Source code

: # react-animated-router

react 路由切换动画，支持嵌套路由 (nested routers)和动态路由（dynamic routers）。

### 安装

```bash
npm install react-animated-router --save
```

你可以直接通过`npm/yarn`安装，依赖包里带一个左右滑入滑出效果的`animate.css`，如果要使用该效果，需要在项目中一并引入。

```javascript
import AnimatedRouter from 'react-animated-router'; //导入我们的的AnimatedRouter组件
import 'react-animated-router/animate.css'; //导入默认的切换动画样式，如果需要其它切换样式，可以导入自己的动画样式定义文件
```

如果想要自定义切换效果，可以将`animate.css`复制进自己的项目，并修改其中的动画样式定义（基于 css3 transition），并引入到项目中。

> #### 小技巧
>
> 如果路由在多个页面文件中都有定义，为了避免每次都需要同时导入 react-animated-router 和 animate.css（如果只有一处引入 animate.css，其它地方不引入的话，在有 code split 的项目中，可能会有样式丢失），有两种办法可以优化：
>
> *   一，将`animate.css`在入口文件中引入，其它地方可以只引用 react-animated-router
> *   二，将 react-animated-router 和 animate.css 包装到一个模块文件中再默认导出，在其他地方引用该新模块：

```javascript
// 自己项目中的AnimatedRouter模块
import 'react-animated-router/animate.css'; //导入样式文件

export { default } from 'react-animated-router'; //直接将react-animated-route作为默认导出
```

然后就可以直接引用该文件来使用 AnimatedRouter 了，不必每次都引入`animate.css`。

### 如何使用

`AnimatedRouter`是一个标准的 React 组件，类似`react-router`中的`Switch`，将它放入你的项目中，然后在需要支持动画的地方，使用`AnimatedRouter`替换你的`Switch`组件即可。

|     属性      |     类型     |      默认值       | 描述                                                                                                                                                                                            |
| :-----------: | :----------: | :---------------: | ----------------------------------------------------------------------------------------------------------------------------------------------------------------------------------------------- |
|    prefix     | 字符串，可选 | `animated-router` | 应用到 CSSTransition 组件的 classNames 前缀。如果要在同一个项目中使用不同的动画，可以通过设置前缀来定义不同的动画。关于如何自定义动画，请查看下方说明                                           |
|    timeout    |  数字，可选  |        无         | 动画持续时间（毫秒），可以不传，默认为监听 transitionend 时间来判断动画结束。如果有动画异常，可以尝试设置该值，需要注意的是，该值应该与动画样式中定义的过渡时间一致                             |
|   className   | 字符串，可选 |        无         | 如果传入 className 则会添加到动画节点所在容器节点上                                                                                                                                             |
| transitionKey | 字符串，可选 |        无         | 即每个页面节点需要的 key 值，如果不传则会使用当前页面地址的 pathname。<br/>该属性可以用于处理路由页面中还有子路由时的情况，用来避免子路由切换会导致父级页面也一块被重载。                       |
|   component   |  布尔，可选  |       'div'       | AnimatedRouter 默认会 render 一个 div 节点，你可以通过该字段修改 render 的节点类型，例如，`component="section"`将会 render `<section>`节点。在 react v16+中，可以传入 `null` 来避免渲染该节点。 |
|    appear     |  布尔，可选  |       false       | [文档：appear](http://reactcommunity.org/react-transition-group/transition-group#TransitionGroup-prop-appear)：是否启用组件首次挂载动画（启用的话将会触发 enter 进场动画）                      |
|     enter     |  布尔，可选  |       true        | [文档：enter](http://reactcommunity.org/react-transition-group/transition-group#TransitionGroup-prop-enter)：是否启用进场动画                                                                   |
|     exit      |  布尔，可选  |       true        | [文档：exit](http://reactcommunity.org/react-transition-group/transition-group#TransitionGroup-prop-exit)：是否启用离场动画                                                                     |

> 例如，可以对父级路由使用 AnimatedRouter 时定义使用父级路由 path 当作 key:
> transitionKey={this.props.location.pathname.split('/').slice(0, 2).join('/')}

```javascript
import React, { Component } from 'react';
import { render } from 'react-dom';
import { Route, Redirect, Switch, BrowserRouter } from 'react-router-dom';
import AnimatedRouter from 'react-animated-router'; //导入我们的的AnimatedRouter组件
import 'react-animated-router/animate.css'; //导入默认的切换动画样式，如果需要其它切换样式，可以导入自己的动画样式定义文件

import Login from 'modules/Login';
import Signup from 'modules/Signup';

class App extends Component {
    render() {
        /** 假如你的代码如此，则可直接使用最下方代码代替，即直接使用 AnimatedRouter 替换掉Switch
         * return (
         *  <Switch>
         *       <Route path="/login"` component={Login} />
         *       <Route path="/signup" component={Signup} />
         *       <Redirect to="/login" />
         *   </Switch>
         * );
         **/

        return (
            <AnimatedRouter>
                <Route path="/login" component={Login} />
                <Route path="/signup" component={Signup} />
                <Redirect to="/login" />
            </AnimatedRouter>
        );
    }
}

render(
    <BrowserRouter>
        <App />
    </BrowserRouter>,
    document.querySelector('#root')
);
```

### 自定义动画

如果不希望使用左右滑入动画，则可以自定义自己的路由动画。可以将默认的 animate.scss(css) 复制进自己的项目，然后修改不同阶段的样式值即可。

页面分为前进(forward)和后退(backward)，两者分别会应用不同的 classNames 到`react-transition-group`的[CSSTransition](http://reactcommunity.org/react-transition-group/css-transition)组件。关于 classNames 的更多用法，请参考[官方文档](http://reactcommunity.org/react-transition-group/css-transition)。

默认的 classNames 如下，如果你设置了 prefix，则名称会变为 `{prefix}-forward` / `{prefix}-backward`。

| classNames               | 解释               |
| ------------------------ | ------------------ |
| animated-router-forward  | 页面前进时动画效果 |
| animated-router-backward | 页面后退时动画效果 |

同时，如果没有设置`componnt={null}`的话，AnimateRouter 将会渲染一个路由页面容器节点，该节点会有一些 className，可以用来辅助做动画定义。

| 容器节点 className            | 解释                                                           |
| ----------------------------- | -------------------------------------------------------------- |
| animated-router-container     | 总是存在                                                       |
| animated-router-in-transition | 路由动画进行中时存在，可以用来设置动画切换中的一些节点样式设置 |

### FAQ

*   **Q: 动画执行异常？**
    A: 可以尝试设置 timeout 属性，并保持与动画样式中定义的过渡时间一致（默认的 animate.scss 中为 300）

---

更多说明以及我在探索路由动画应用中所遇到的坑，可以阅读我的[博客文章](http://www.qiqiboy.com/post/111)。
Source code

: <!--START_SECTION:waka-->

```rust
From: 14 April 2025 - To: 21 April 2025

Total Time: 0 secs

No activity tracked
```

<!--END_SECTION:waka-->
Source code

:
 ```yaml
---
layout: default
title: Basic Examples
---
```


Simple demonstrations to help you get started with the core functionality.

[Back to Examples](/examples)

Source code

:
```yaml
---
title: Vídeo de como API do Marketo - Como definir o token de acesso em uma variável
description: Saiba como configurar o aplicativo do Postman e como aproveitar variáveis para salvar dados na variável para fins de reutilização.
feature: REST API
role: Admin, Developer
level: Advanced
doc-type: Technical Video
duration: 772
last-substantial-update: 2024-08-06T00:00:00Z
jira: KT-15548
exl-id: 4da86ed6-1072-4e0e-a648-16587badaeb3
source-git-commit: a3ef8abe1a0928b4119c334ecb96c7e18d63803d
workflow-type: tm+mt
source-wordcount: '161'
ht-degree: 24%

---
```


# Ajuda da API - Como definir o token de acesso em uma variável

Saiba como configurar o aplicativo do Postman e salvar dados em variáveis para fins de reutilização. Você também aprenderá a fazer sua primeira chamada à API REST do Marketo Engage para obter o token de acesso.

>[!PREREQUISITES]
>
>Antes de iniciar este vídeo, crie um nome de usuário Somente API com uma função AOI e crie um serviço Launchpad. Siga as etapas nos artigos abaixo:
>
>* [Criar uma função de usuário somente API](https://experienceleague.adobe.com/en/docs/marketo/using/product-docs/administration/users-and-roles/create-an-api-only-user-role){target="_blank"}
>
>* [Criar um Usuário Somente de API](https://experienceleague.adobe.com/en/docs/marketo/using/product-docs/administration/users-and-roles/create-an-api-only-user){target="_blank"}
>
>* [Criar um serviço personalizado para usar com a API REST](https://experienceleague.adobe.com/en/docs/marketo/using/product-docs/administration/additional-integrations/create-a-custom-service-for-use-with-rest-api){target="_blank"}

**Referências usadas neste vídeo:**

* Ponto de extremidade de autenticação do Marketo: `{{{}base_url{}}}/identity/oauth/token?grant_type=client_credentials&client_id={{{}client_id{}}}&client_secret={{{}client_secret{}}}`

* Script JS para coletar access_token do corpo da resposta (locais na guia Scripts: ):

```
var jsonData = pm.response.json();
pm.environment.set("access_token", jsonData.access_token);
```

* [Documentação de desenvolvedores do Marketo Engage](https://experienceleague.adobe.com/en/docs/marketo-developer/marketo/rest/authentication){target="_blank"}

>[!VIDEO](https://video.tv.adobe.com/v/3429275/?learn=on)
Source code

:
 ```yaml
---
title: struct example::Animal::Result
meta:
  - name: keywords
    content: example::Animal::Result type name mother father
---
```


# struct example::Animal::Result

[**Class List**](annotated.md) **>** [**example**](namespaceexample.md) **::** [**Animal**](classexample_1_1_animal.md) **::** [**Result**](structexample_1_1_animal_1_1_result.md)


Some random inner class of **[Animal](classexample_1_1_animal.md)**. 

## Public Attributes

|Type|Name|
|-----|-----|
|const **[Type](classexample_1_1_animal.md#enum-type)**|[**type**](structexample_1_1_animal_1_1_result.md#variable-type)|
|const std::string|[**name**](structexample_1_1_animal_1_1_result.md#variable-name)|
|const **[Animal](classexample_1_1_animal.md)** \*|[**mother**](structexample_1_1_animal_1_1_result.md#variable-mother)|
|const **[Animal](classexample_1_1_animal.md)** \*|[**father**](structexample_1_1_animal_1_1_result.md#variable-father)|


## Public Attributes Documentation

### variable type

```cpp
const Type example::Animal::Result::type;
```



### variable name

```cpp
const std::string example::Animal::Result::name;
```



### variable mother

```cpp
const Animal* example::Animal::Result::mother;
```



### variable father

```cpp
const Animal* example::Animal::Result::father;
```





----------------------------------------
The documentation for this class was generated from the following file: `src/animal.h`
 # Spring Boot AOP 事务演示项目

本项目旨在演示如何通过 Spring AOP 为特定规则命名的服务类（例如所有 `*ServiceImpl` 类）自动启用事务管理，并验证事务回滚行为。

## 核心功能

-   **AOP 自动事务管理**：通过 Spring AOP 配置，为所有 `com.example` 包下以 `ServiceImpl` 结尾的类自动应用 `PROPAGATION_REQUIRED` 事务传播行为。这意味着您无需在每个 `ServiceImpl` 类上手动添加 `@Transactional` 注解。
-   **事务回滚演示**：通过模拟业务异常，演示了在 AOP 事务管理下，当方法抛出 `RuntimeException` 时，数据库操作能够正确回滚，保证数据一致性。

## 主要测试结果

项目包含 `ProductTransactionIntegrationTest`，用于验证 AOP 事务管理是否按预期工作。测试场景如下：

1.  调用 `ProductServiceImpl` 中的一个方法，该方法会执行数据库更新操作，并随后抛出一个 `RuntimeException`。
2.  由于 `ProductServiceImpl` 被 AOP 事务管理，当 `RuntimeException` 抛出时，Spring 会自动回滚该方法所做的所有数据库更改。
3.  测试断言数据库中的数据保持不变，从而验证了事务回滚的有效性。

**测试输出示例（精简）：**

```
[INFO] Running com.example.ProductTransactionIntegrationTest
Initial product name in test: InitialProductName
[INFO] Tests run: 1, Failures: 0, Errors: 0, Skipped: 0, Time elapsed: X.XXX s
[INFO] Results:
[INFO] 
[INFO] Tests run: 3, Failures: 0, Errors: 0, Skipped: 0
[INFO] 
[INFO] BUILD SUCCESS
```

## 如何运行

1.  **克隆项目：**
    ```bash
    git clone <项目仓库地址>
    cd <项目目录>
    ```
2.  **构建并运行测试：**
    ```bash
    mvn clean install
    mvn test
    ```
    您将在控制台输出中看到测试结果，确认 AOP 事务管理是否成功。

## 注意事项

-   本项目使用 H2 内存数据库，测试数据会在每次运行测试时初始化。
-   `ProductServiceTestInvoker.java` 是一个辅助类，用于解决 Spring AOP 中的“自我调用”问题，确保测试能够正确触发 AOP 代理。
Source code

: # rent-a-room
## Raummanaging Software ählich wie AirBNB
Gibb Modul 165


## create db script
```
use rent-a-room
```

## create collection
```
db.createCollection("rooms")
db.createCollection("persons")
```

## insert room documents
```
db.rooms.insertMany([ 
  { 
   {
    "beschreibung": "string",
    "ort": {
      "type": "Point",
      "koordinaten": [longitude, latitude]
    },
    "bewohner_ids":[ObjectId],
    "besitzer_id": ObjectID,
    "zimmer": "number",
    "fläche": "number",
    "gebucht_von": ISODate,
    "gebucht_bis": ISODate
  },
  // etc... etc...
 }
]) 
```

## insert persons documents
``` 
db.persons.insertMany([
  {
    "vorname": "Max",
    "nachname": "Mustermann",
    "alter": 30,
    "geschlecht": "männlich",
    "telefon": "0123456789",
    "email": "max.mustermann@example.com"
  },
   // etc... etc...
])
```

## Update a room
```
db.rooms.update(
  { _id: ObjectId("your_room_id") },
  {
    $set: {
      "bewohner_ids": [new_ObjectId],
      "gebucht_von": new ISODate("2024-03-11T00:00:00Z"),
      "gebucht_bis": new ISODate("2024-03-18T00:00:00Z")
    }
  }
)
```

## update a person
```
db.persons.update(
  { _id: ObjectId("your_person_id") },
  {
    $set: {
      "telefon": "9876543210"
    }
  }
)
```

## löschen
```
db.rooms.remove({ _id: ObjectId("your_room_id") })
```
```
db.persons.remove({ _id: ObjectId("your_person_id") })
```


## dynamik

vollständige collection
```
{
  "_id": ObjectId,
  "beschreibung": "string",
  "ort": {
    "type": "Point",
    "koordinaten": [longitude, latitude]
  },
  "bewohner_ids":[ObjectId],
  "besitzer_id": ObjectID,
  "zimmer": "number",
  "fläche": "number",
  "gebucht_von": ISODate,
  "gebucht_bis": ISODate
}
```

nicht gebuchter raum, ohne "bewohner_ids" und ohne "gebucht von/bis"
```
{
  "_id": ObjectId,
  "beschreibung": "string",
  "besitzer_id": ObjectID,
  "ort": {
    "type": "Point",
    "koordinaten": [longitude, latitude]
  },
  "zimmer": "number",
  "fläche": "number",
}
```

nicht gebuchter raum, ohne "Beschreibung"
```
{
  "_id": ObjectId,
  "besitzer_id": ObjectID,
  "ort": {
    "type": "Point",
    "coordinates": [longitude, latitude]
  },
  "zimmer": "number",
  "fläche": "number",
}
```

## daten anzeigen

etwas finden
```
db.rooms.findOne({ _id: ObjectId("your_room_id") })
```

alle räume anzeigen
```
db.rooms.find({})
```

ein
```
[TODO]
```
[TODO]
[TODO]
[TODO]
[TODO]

### TASK OBJECTIVE
Line count for "scss": say how many lines of the entries above include that word, and give only the number.

### FINAL ANSWER
2